Nanostructured crystalline Al/amorphous AlN multilayer films, with a wide layer thickness (h) range from 10 to 200 nm, were prepared and exposed to high-temperature annealing from 200 to 600 °C. Microstructure of all the multilayers was highly stable under the temperature up to 400 °C. Apparent grain coarsening happened in multilayers with h > ~50 nm under 500 °C. However, the Al grains in h ≤ ~50 nm multilayers were extremely stabilized under even 500 °C annealing, showing a high thermal resistance up to about 0.8T_m (T_m: melting point of bulk pure Al). The stabilization mechanisms mainly include the constraint effect by heterophase interface and the nanotwinning in Al layers, as demonstrated by statistical measurement results and ex-situ/in-situ transmission electron microscope observations. When the annealing temperature was raised up to 600 °C, the heterophase interfaces disappeared in h ≤ ~20 nm samples but were well preserved when h > ~20 nm, revealing that the thermal failure modes were quite sensitive to h. Based on the microstructural evolution, a thermal failure map was finally developed in variation with h and annealing temperature. Furthermore, hardness of the multilayers was measured and hardening mechanism was also discussed according to the microstructural evolution after annealing.
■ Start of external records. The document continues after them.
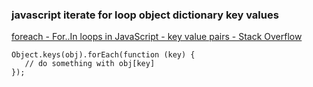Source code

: ###  javascript iterate for loop object dictionary key values


[foreach - For..In loops in JavaScript - key value pairs - Stack Overflow](https://stackoverflow.com/questions/7241878/for-in-loops-in-javascript-key-value-pairs "foreach - For..In loops in JavaScript - key value pairs - Stack Overflow")


 

```
Object.keys(obj).forEach(function (key) {
   // do something with obj[key]
});
```
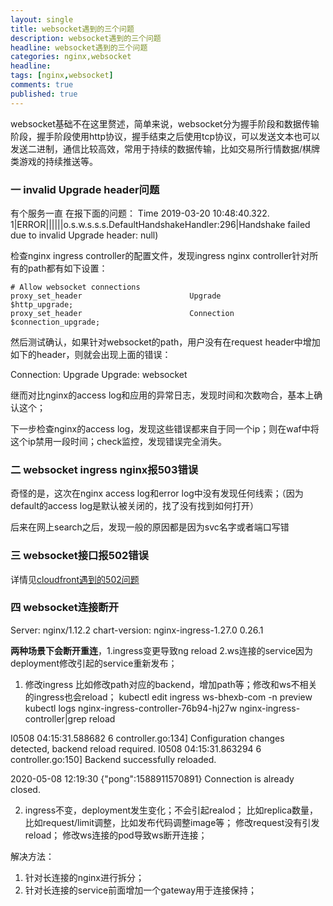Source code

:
 ```yaml
---
layout: single
title: websocket遇到的三个问题
description: websocket遇到的三个问题
headline: websocket遇到的三个问题
categories: nginx,websocket
headline: 
tags: [nginx,websocket]
comments: true
published: true
---
```




websocket基础不在这里赘述，简单来说，websocket分为握手阶段和数据传输阶段，握手阶段使用http协议，握手结束之后使用tcp协议，可以发送文本也可以发送二进制，通信比较高效，常用于持续的数据传输，比如交易所行情数据/棋牌类游戏的持续推送等。



###  一 invalid Upgrade header问题

有个服务一直 在报下面的问题：
Time 2019-03-20 10:48:40.322.
1|ERROR||||||o.s.w.s.s.s.DefaultHandshakeHandler:296|Handshake failed due to invalid Upgrade header: null)

检查nginx ingress controller的配置文件，发现ingress nginx controller针对所有的path都有如下设置：

    # Allow websocket connections
    proxy_set_header                        Upgrade           $http_upgrade;
    proxy_set_header                        Connection        $connection_upgrade;
然后测试确认，如果针对websocket的path，用户没有在request header中增加如下的header，则就会出现上面的错误：

 Connection: Upgrade
 Upgrade: websocket

继而对比nginx的access log和应用的异常日志，发现时间和次数吻合，基本上确认这个；

下一步检查nginx的access log，发现这些错误都来自于同一个ip；则在waf中将这个ip禁用一段时间；check监控，发现错误完全消失。

### 二  websocket ingress nginx报503错误

奇怪的是，这次在nginx access log和error log中没有发现任何线索；（因为default的access log是默认被关闭的，找了没有找到如何打开）

后来在网上search之后，发现一般的原因都是因为svc名字或者端口写错

### 三 websocket接口报502错误

详情见[cloudfront遇到的502问题](https://rj03hou.github.io/aws,cloudfront/cloudfront%E9%81%87%E5%88%B0%E7%9A%84502%E9%97%AE%E9%A2%98/)

### 四 websocket连接断开

Server: nginx/1.12.2
chart-version: nginx-ingress-1.27.0 0.26.1

**两种场景下会断开重连**，1.ingress变更导致ng reload 2.ws连接的service因为deployment修改引起的service重新发布；

1. 修改ingress 比如修改path对应的backend，增加path等；修改和ws不相关的ingress也会reload；
  kubectl edit ingress ws-bhexb-com -n preview
  kubectl logs nginx-ingress-controller-76b94-hj27w nginx-ingress-controller|grep reload

  I0508 04:15:31.588682       6 controller.go:134] Configuration changes detected, backend reload required.
  I0508 04:15:31.863294       6 controller.go:150] Backend successfully reloaded.

  2020-05-08 12:19:30
  {"pong":1588911570891}
  Connection is already closed.

2. ingress不变，deployment发生变化；不会引起realod；
比如replica数量，比如request/limit调整，比如发布代码调整image等；
修改request没有引发reload；
修改ws连接的pod导致ws断开连接；



解决方法：

1. 针对长连接的nginx进行拆分；
2. 针对长连接的service前面增加一个gateway用于连接保持；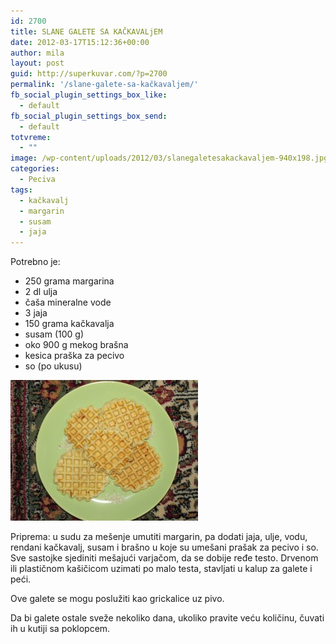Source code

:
 ```yaml
---
id: 2700
title: SLANE GALETE SA KAČKAVALjEM
date: 2012-03-17T15:12:36+00:00
author: mila
layout: post
guid: http://superkuvar.com/?p=2700
permalink: '/slane-galete-sa-kačkavaljem/'
fb_social_plugin_settings_box_like:
  - default
fb_social_plugin_settings_box_send:
  - default
totvreme:
  - ""
image: /wp-content/uploads/2012/03/slanegaletesakackavaljem-940x198.jpg
categories:
  - Peciva
tags:
  - kačkavalj
  - margarin
  - susam
  - jaja
---
```

Potrebno je:

  * 250 grama margarina
  * 2 dl ulja
  * čaša mineralne vode
  * 3 jaja
  * 150 grama kačkavalja
  * susam (100 g)
  * oko 900 g mekog brašna
  * kesica praška za pecivo
  * so (po ukusu)

[<img class="alignnone size-medium wp-image-9388" src="/wp-content/uploads/2012/03/slanegaletesakackavaljem-300x225.jpg" alt="slanegaletesakackavaljem" width="300" height="225" />](/wp-content/uploads/2012/03/slanegaletesakackavaljem.jpg)

Priprema: u sudu za mešenje umutiti margarin, pa dodati jaja, ulje, vodu, rendani kačkavalj, susam i brašno u koje su umešani prašak za pecivo i so. Sve sastojke sjediniti mešajući varjačom, da se dobije ređe testo. Drvenom ili plastičnom kašičicom uzimati po malo testa, stavljati u kalup za galete i peći.

Ove galete se mogu poslužiti kao grickalice uz pivo.

Da bi galete ostale sveže nekoliko dana, ukoliko pravite veću količinu, čuvati ih u kutiji sa poklopcem.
制备了具有10至200 nm的较宽层厚度（h）的纳米结构晶体Al /非晶AlN多层膜，并使其经受了200至600°C的高温退火。在高达400°C的温度下，所有多层的微观结构都高度稳定。在500°C下h>〜50 nm的多层膜中出现了明显的晶粒粗化。然而，在所述Al晶粒ħ ≤〜50nm的多层膜进行了极其甚至500℃下退火稳定，表现出高的耐热性高达约0.8 Ť_米（Ť_米：大块纯Al的熔点）。统计测量结果和非原位/原位透射电子显微镜观察表明，稳定机制主要包括异相界面的约束效应和铝层中的纳米孪晶。当退火温度升高至600℃时，多相接口中消失ħ ≤〜20nm的样品但被完好地保存当ħ >〜20纳米，揭示了热故障模式是到相当敏感ħ。基于微观结构的演变，最终得出了随h变化的热破坏图。和退火温度。此外，根据退火后的显微组织演变，测量了多层的硬度并讨论了硬化机理。